Licensing is a contractual arrangement whereby one company (the licensor) makes a legally protected asset available to another company (the licensee) in exchange for royalties, license fees, or some other form of compensation. The licensed asset may be a brand name, company name, patent, trade secret, or product formulation.

Some companies use licensing extensively: Apparel designers (Hugo Boss, Bill Blass, Ralph Lauren), Coca-Cola, Disney, Caterpillar, and the National Basketball Association. Licensing agreements allow companies to extend their brands and generate substantial revenue. It can contribute ROI if performance levels are stated in contracts.

There are two key advantages associated with licensing as a market entry mode. First, because the licensee is typically a local business that will produce and market the goods on a local or regional basis, licensing enables companies to circumvent tariffs, quotas, or similar export barriers discussed in Chapter 8. Second, when appropriate, licensees are granted considerable autonomy and are free to adapt the licensed goods to local tastes.
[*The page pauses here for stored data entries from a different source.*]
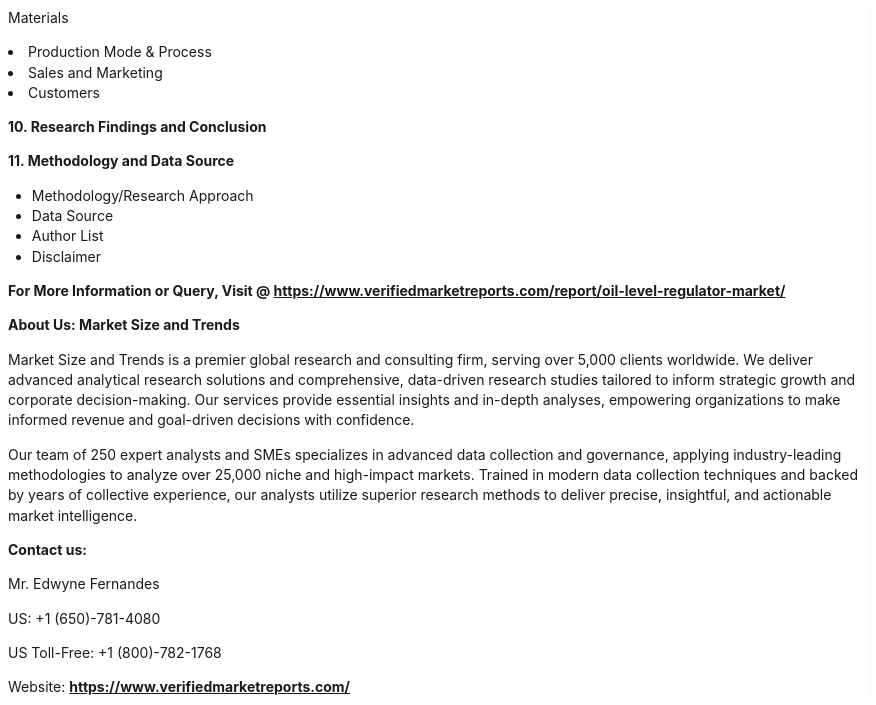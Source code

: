 Materials</li><li>Production Mode &amp; Process</li><li>Sales and Marketing</li><li>Customers</li></ul><p><strong>10. Research Findings and Conclusion</strong></p><p><strong>11. Methodology and Data Source</strong></p><ul><li>Methodology/Research Approach</li><li>Data Source</li><li>Author List</li><li>Disclaimer</li></ul></p><p><strong>For More Information or Query, Visit @ <a href="https://www.verifiedmarketreports.com/report/oil-level-regulator-market/">https://www.verifiedmarketreports.com/report/oil-level-regulator-market/</a></strong></p><p><strong>About Us: Market Size and Trends</strong></p><p>Market Size and Trends is a premier global research and consulting firm, serving over 5,000 clients worldwide. We deliver advanced analytical research solutions and comprehensive, data-driven research studies tailored to inform strategic growth and corporate decision-making. Our services provide essential insights and in-depth analyses, empowering organizations to make informed revenue and goal-driven decisions with confidence.</p><p>Our team of 250 expert analysts and SMEs specializes in advanced data collection and governance, applying industry-leading methodologies to analyze over 25,000 niche and high-impact markets. Trained in modern data collection techniques and backed by years of collective experience, our analysts utilize superior research methods to deliver precise, insightful, and actionable market intelligence.</p><p><strong>Contact us:</strong></p><p>Mr. Edwyne Fernandes</p><p>US: +1 (650)-781-4080</p><p>US Toll-Free: +1 (800)-782-1768</p><p>Website: <strong><a href="https://www.verifiedmarketreports.com/">https://www.verifiedmarketreports.com/</a></strong></p>
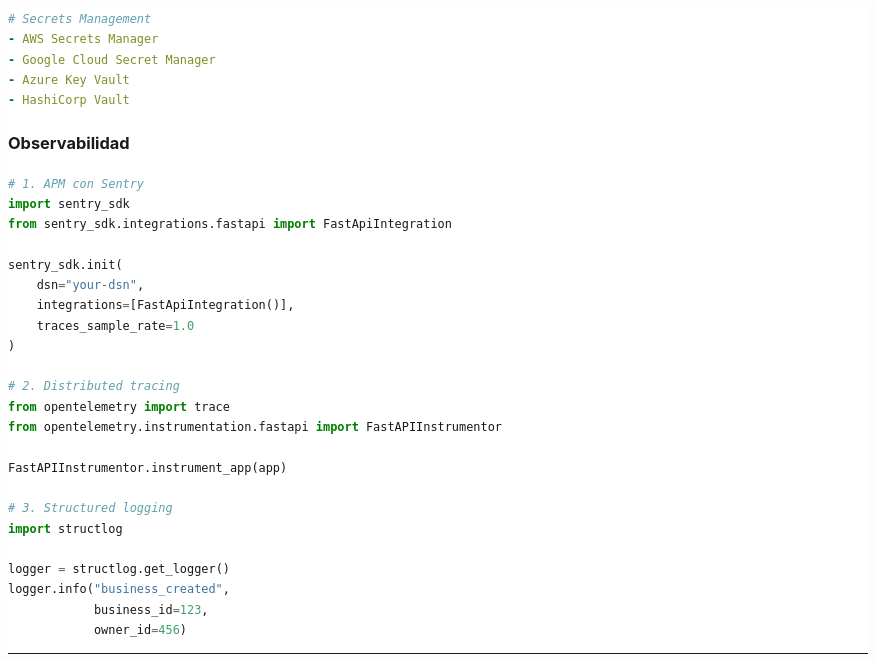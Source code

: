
 ```yaml
# Secrets Management
- AWS Secrets Manager
- Google Cloud Secret Manager
- Azure Key Vault
- HashiCorp Vault
```

### Observabilidad

```python
# 1. APM con Sentry
import sentry_sdk
from sentry_sdk.integrations.fastapi import FastApiIntegration

sentry_sdk.init(
    dsn="your-dsn",
    integrations=[FastApiIntegration()],
    traces_sample_rate=1.0
)

# 2. Distributed tracing
from opentelemetry import trace
from opentelemetry.instrumentation.fastapi import FastAPIInstrumentor

FastAPIInstrumentor.instrument_app(app)

# 3. Structured logging
import structlog

logger = structlog.get_logger()
logger.info("business_created", 
            business_id=123, 
            owner_id=456)
```

---

##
According to the international Licensing Industry Merchandisers Association (LIMA), worldwide sales of licensed goods totaled $241.5 billion in 2014. LIMA also has reported that the United States and Canada account for about 60 percent of licensed goods sales.

Licensing allows Disney to create synergies based on its core theme park, motion picture, and television businesses. Its licensees are allowed considerable leeway to adapt colors, materials, or other design elements to local tastes. In China, licensed goods were practically unknown until a few years ago; by 2001, annual sales of all licensed goods totaled $600 million. Industry observers expect that figure to grow by 10% or more in the next few years.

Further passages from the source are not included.